◆ Work required ◆
Return the run of lines below that opens with the line containing "The problem is" and closes with the line containing "with the denominator", keeping each one exact.

━━━ Records for processing

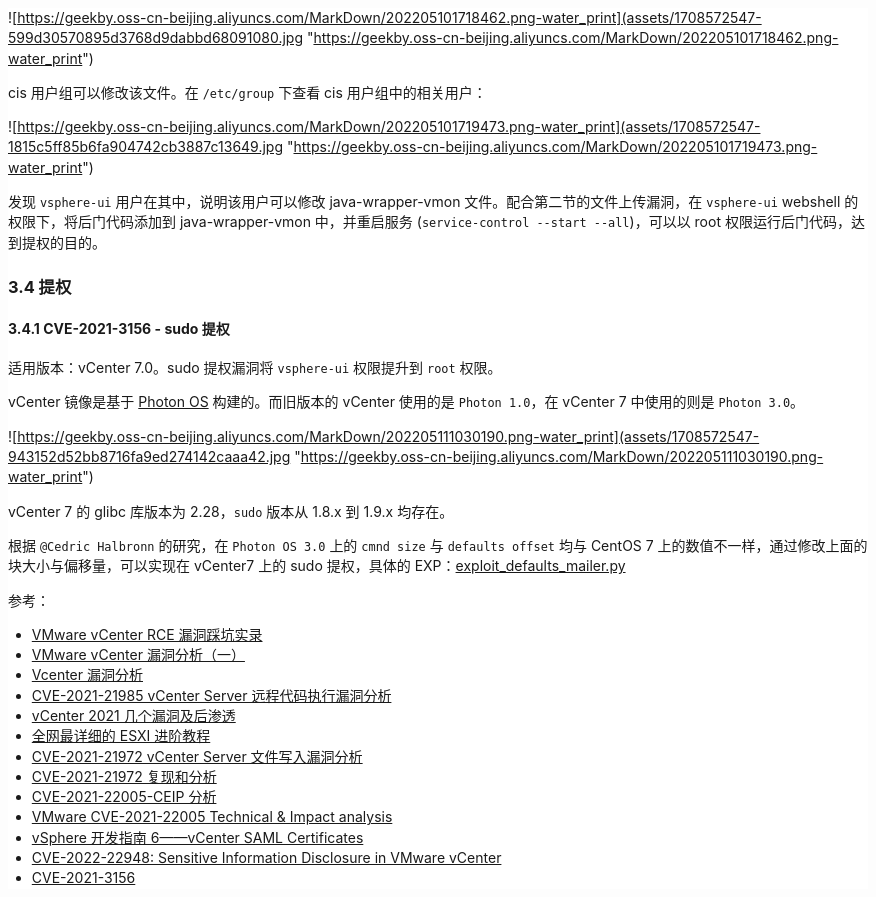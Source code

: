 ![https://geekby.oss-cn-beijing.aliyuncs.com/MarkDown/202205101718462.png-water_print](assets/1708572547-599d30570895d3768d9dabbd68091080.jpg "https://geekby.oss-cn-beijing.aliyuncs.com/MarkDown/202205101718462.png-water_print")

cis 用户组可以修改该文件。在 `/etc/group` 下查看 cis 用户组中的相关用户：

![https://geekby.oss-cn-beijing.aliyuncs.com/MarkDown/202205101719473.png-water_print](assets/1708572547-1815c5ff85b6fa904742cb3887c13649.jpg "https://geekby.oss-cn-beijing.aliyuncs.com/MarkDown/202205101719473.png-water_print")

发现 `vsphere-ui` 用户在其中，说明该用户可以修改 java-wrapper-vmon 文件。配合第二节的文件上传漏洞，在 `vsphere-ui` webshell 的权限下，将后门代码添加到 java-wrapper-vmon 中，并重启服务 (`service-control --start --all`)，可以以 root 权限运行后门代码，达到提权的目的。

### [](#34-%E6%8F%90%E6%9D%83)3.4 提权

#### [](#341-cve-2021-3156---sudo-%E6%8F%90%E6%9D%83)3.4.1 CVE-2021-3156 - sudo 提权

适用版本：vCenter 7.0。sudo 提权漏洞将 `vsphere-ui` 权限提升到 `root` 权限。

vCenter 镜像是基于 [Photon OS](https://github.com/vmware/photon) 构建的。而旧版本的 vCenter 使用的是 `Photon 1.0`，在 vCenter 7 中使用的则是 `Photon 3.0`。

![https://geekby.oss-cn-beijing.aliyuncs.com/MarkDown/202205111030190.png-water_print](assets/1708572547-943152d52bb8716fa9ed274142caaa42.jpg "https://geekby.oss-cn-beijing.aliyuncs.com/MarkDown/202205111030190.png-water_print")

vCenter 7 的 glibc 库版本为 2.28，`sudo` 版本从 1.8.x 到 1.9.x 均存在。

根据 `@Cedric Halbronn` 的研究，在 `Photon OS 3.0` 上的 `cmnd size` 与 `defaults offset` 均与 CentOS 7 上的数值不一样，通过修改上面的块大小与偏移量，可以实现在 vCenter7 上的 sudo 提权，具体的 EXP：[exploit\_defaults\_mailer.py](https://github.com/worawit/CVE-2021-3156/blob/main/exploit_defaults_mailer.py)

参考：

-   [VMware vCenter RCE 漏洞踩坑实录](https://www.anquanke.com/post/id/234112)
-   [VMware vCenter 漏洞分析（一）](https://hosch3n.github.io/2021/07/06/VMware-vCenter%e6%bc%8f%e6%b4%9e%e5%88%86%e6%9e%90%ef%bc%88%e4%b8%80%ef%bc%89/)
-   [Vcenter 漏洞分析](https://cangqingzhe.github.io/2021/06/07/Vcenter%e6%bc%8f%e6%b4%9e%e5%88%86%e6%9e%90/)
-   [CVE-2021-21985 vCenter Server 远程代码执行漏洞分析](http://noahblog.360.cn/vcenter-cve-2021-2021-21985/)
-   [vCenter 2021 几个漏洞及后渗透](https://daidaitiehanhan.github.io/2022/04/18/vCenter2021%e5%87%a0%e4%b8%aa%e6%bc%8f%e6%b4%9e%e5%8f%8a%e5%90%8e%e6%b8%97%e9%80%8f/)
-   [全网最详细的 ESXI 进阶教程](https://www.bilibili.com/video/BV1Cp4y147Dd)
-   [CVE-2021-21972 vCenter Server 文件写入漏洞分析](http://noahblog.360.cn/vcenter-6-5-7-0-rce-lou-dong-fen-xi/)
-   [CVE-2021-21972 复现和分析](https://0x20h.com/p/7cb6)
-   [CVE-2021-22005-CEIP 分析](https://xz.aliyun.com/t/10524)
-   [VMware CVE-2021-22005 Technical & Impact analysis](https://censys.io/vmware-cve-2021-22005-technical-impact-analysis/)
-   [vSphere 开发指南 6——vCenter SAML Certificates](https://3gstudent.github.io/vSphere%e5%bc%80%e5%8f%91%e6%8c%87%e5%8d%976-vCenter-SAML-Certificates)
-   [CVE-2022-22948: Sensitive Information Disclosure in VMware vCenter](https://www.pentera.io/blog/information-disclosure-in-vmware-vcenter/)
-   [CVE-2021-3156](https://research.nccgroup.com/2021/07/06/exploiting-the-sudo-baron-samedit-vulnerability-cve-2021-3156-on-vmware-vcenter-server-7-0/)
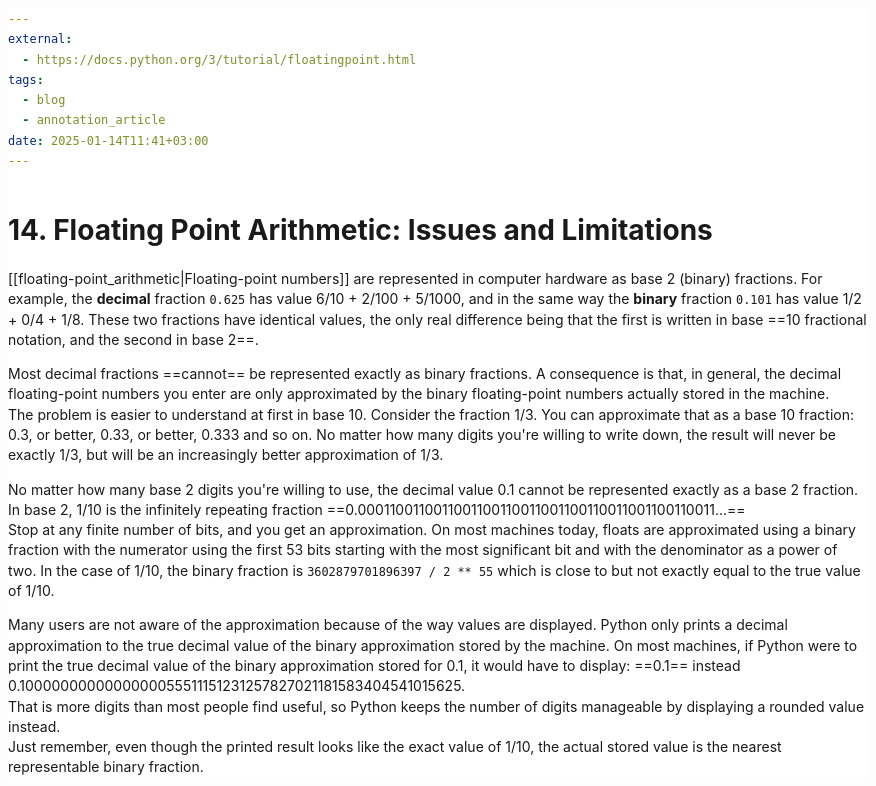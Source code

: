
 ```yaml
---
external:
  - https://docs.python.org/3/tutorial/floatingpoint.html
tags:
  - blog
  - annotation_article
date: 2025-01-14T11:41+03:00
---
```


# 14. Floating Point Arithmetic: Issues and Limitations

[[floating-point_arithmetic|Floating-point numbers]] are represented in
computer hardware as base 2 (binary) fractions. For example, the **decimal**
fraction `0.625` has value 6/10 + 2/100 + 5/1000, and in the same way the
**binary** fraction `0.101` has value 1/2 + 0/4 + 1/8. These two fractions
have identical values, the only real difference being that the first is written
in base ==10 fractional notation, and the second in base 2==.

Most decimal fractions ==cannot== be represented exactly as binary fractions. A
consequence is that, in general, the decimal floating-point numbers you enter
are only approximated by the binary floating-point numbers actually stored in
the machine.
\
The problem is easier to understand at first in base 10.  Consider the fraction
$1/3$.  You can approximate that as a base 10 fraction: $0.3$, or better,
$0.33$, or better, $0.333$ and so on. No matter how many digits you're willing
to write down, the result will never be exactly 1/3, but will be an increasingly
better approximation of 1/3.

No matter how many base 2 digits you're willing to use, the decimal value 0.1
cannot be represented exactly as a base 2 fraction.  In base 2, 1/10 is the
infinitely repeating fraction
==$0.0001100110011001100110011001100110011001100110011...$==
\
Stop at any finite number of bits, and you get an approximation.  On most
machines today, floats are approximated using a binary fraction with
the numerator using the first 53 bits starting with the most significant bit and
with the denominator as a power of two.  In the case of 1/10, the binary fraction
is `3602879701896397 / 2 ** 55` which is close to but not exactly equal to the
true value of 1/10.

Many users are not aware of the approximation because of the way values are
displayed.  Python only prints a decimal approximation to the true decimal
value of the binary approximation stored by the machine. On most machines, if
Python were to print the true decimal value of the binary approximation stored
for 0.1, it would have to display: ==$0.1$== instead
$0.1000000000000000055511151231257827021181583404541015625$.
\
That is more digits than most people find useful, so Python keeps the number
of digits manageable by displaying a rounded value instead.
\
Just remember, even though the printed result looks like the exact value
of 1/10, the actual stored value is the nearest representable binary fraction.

━━━━━━
━━━ Records for processing

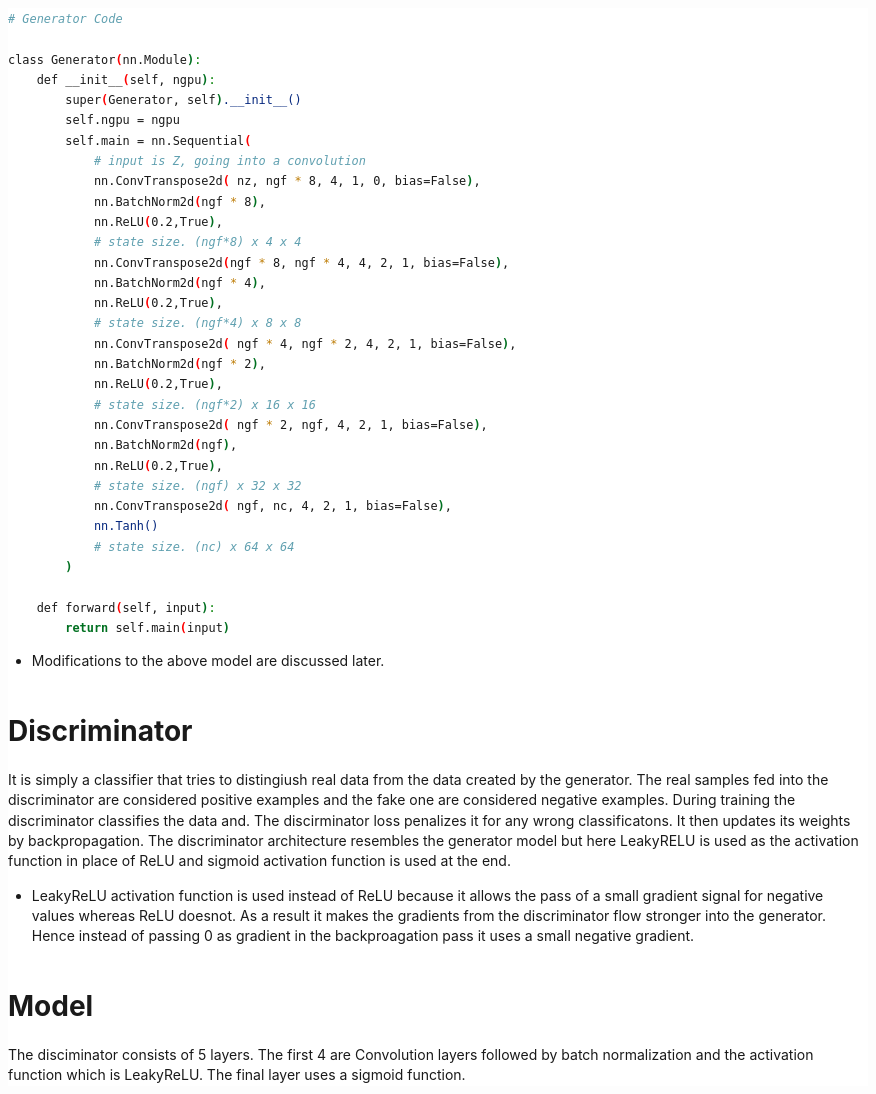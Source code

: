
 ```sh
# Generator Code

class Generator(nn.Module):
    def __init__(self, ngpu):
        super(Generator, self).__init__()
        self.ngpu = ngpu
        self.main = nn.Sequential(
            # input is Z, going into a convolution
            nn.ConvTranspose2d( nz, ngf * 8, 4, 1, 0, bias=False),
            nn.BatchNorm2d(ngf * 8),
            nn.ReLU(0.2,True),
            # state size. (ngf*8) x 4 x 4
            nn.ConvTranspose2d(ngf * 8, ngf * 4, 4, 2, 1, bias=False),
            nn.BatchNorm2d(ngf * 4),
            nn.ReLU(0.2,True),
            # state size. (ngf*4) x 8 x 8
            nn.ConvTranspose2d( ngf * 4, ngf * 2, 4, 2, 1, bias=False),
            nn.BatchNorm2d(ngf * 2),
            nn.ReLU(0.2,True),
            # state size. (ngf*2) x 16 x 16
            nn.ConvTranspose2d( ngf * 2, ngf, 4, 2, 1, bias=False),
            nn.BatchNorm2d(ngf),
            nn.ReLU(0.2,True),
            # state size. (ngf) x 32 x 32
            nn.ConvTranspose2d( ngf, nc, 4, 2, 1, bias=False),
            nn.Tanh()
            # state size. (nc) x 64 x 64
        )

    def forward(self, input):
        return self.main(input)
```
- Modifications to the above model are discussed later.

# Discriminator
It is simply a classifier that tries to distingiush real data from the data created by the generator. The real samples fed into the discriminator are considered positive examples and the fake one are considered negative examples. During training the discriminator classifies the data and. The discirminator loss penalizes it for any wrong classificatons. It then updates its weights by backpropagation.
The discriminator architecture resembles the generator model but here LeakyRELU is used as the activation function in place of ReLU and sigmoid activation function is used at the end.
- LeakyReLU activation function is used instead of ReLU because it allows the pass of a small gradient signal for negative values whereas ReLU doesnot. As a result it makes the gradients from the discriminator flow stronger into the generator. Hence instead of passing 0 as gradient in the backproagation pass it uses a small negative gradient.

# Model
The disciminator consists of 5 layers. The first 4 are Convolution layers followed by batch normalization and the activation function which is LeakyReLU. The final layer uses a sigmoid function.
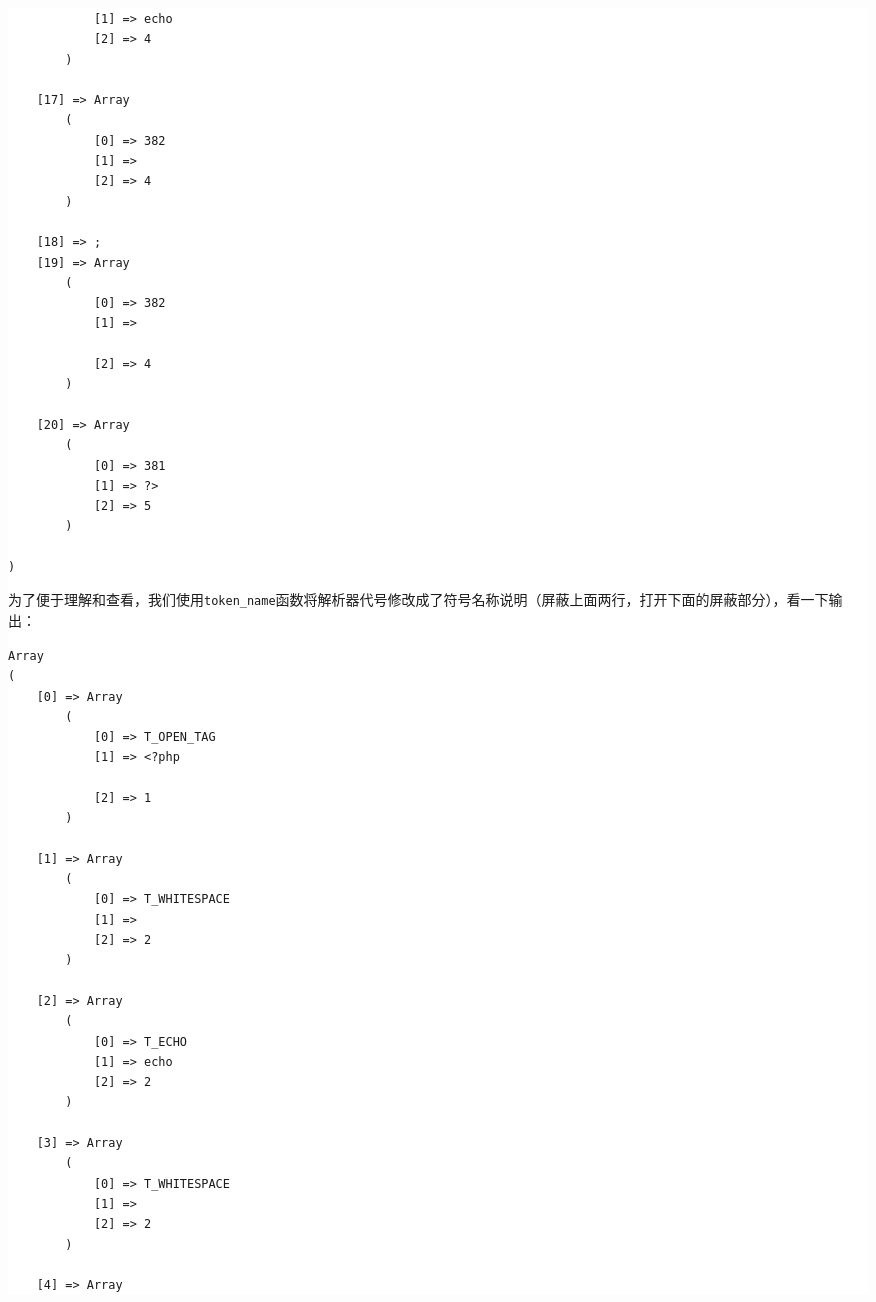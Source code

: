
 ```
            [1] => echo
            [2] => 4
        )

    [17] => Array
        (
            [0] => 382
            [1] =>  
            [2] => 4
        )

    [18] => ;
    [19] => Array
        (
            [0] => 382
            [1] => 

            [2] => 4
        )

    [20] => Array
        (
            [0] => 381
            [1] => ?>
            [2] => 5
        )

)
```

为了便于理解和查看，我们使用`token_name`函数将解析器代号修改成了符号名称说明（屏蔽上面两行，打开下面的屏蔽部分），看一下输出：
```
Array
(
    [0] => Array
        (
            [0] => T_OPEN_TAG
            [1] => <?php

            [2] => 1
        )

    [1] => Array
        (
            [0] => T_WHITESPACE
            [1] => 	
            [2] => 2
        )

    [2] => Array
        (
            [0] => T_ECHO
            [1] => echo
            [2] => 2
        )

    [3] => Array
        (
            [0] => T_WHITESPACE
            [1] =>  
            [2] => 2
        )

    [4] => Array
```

━━━━━━

◆ Solution to the problem ◆
The problem is easier to understand at first in base 10.  Consider the fraction
$1/3$.  You can approximate that as a base 10 fraction: $0.3$, or better,
$0.33$, or better, $0.333$ and so on. No matter how many digits you're willing
to write down, the result will never be exactly 1/3, but will be an increasingly
better approximation of 1/3.

No matter how many base 2 digits you're willing to use, the decimal value 0.1
cannot be represented exactly as a base 2 fraction.  In base 2, 1/10 is the
infinitely repeating fraction
==$0.0001100110011001100110011001100110011001100110011...$==
\
Stop at any finite number of bits, and you get an approximation.  On most
machines today, floats are approximated using a binary fraction with
the numerator using the first 53 bits starting with the most significant bit and
with the denominator as a power of two.  In the case of 1/10, the binary fraction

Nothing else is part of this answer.